The development of effective vaccines for intracellular microbial pathogens, such as mycobacteria, toxoplasma, plasmodium, and leishmania, remains an elusive goal. Despite substantial efforts to define the mechanisms required for resistance, develop new adjuvants, and identify protective antigens, the long-lived cellular immunity that can be generated in response to infection is not always recapitulated by vaccination. For example, in spite of the strong immunity that develops following an infection with leishmania, efforts to develop a vaccine for human leishmaniasis have been unsuccessful. Lack of success is due in part to the limited understanding of the T cells that mediate protection. While we have identified circulating T cell subsets that contribute to immunity in leishmaniasis (1), these circulating T cells fail to provide the level of immunity observed in mice that have resolved a primary infection with L. major. Using a combination of skin grafting and adoptive transfers, however, we found that leishmania-responsive IFN-γ producing CD4+ T cells resident in the skin are the missing link required for optimal protective immunity (2). We propose to identify how they are generated and maintained in the skin, determine how they promote immunity, and target them in a leishmanial vaccine. These studies are important for leishmaniasis, and have broad implications for vaccine development against other pathogens. In Aim 1 we will define the factors that regulate the accumulation of CD4+ resident memory T cells in the skin following resolution of a primary infection. These studies have direct relevance to vaccine development, as they will define what will be required for generating resident memory T cells. In Aim 2, we focus on the mechanisms by which resident memory T cells mediate protection. Here we will identify the effector T cells that synergize with resident memory T cells to mediate protection, and determine if resident memory T cells help to amplify the generation of T effector cells. Finally, in Aim 3 we will translate this information into an experimental vaccine. We will create a recombinant vaccinia virus expressing a leishmanial antigen, and assess the protection induced by this vaccine and qualitatively and quantitatively define the T cells that contribute to that protection.

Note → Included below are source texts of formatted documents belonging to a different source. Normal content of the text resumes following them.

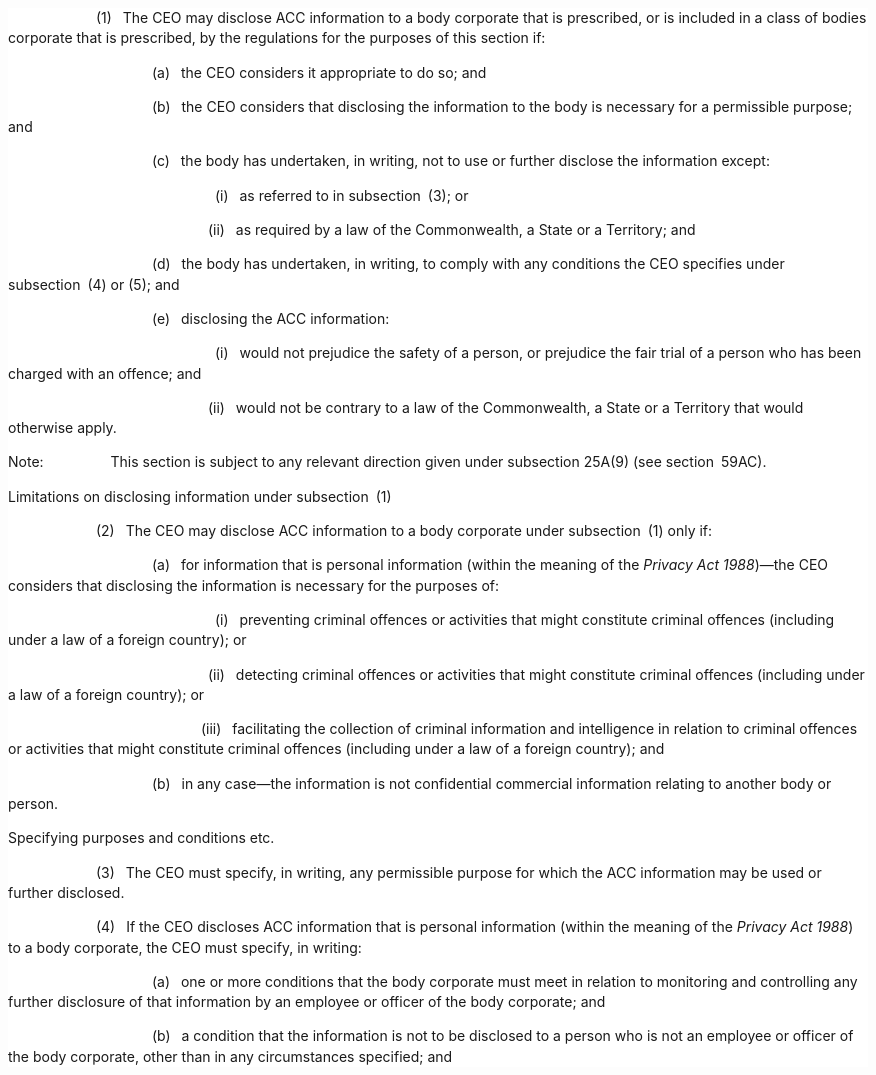              (1)  The CEO may disclose ACC information to a body corporate that is prescribed, or is included in a class of bodies corporate that is prescribed, by the regulations for the purposes of this section if:

                     (a)  the CEO considers it appropriate to do so; and

                     (b)  the CEO considers that  disclosing the information to the body is necessary for a permissible purpose; and

                     (c)  the body has undertaken, in writing, not to use or further disclose the information except:

                              (i)  as referred to in subsection (3); or

                             (ii)  as required by a law of the Commonwealth, a State or a Territory; and

                     (d)  the body has undertaken, in writing, to comply with any conditions the CEO specifies under subsection (4) or (5); and

                     (e)  disclosing the ACC information:

                              (i)  would not prejudice the safety of a person, or prejudice the fair trial of a person who has been charged with an offence; and

                             (ii)  would not be contrary to a law of the Commonwealth, a State or a Territory that would otherwise apply.

Note:          This section is subject to any relevant direction given under subsection 25A(9) (see section 59AC).

Limitations on disclosing information under subsection (1)

             (2)  The CEO may disclose ACC information to a body corporate under subsection (1) only if:

                     (a)  for information that is personal information (within the meaning of the _Privacy Act 1988_)—the CEO considers that  disclosing the information is necessary for the purposes of:

                              (i)  preventing criminal offences or activities that might constitute criminal offences (including under a law of a foreign country); or

                             (ii)  detecting criminal offences or activities that might constitute criminal offences (including under a law of a foreign country); or

                            (iii)  facilitating the collection of criminal information and intelligence in relation to criminal offences or activities that might constitute criminal offences (including under a law of a foreign country); and

                     (b)  in any case—the information is not confidential commercial information relating to another body or person.

Specifying purposes and conditions etc.

             (3)  The CEO must specify, in writing, any permissible purpose for which the ACC information may be used or further disclosed.

             (4)  If the CEO discloses ACC information that is personal information (within the meaning of the _Privacy Act 1988_) to a body corporate, the CEO must specify, in writing:

                     (a)  one or more conditions that the body corporate must meet in relation to monitoring and controlling any further disclosure of that information by an employee or officer of the body corporate; and

                     (b)  a condition that the information is not to be disclosed to a person who is not an employee or officer of the body corporate, other than in any circumstances specified; and
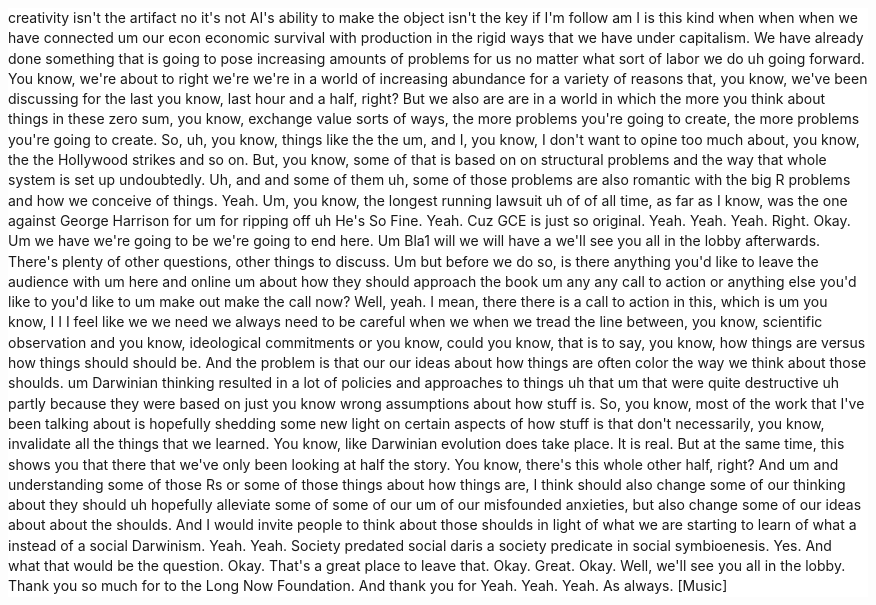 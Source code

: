 creativity isn't the artifact no it's not AI's ability to make the object isn't the key if I'm follow am I is this kind when when when we have connected um our econ economic survival with production in the rigid ways that we have under capitalism. We have already done something that is going to pose increasing amounts of problems for us no matter what sort of labor we do uh going forward. You know, we're about to right we're we're in a world of increasing abundance for a variety of reasons that, you know, we've been discussing for the last you know, last hour and a half, right? But we also are are in a world in which the more you think about things in these zero sum, you know, exchange value sorts of ways, the more problems you're going to create, the more problems you're going to create. So, uh, you know, things like the the um, and I, you know, I don't want to opine too much about, you know, the the Hollywood strikes and so on. But, you know, some of that is based on on structural problems and the way that whole system is set up undoubtedly. Uh, and and some of them uh, some of those problems are also romantic with the big R problems and how we conceive of things. Yeah. Um, you know, the longest running lawsuit uh of of all time, as far as I know, was the one against George Harrison for um for ripping off uh He's So Fine. Yeah. Cuz GCE is just so original. Yeah. Yeah. Yeah. Right. Okay. Um we have we're going to be we're going to end here. Um Bla1 will we will have a we'll see you all in the lobby afterwards. There's plenty of other questions, other things to discuss. Um but before we do so, is there anything you'd like to leave the audience with um here and online um about how they should approach the book um any any call to action or anything else you'd like to you'd like to um make out make the call now? Well, yeah. I mean, there there is a call to action in this, which is um you know, I I I feel like we we need we always need to be careful when we when we tread the line between, you know, scientific observation and you know, ideological commitments or you know, could you know, that is to say, you know, how things are versus how things should should be. And the problem is that our our ideas about how things are often color the way we think about those shoulds. um Darwinian thinking resulted in a lot of policies and approaches to things uh that um that were quite destructive uh partly because they were based on just you know wrong assumptions about how stuff is. So, you know, most of the work that I've been talking about is hopefully shedding some new light on certain aspects of how stuff is that don't necessarily, you know, invalidate all the things that we learned. You know, like Darwinian evolution does take place. It is real. But at the same time, this shows you that there that we've only been looking at half the story. You know, there's this whole other half, right? And um and understanding some of those Rs or some of those things about how things are, I think should also change some of our thinking about they should uh hopefully alleviate some of some of our um of our misfounded anxieties, but also change some of our ideas about about the shoulds. And I would invite people to think about those shoulds in light of what we are starting to learn of what a instead of a social Darwinism. Yeah. Yeah. Society predated social daris a society predicate in social symbioenesis. Yes. And what that would be the question. Okay. That's a great place to leave that. Okay. Great. Okay. Well, we'll see you all in the lobby. Thank you so much for to the Long Now Foundation. And thank you for Yeah. Yeah. Yeah. As always. [Music]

开发针对细胞内微生物病原体的有效疫苗，如分枝杆菌，弓形虫、疟原虫和利什曼病仍然是一个难以实现的目标。尽管做出了很大努力来定义抗药性所需的机制，开发新的佐剂，并识别保护性抗原，长寿可对感染作出反应的细胞免疫并不总是通过接种疫苗来实现的。例如，尽管感染利什曼病后产生了强大的免疫力，但努力研制人类利什曼病疫苗一直未获成功。缺乏成功的部分原因是对介导保护的T细胞的了解有限。虽然我们已经确认循环中的T细胞利什曼病中有助于免疫的亚群(1)，这些循环中的T细胞不能提供在已经解决了一次主要感染主要乳杆菌感染的小鼠身上观察到的免疫力。使用蒙皮的组合然而，我们发现，移植和过继转移，利什曼反应性干扰素-γ产生CD_4+T 驻留在皮肤中的细胞是最佳保护性免疫所需的缺失环节。我们建议确定它们是如何在皮肤中产生和维持的，确定它们如何提高免疫力，以及以利什曼病毒疫苗为靶点。这些研究对利什曼病具有重要意义，并具有广泛的应用前景。对针对其他病原体的疫苗开发的影响。在目标1中，我们将定义以下因素调节原发灶消退后CD4+驻留记忆T细胞在皮肤中的积聚感染。这些研究与疫苗开发有直接关系，因为它们将定义生成常驻存储器T细胞所需的。在目标2中，我们重点讨论常驻人员记忆T细胞起到了保护作用。在这里，我们将识别与驻留协同的效应器T细胞记忆T细胞介导保护，并确定驻留的记忆T细胞是否有助于放大 T效应细胞的产生。最后，在目标3中，我们将把这些信息转化为一个实验疫苗。我们将创建一种表达利什曼病毒抗原的重组痘苗病毒，并评估这种疫苗诱导的保护，并定性和定量地定义T细胞对这种保护。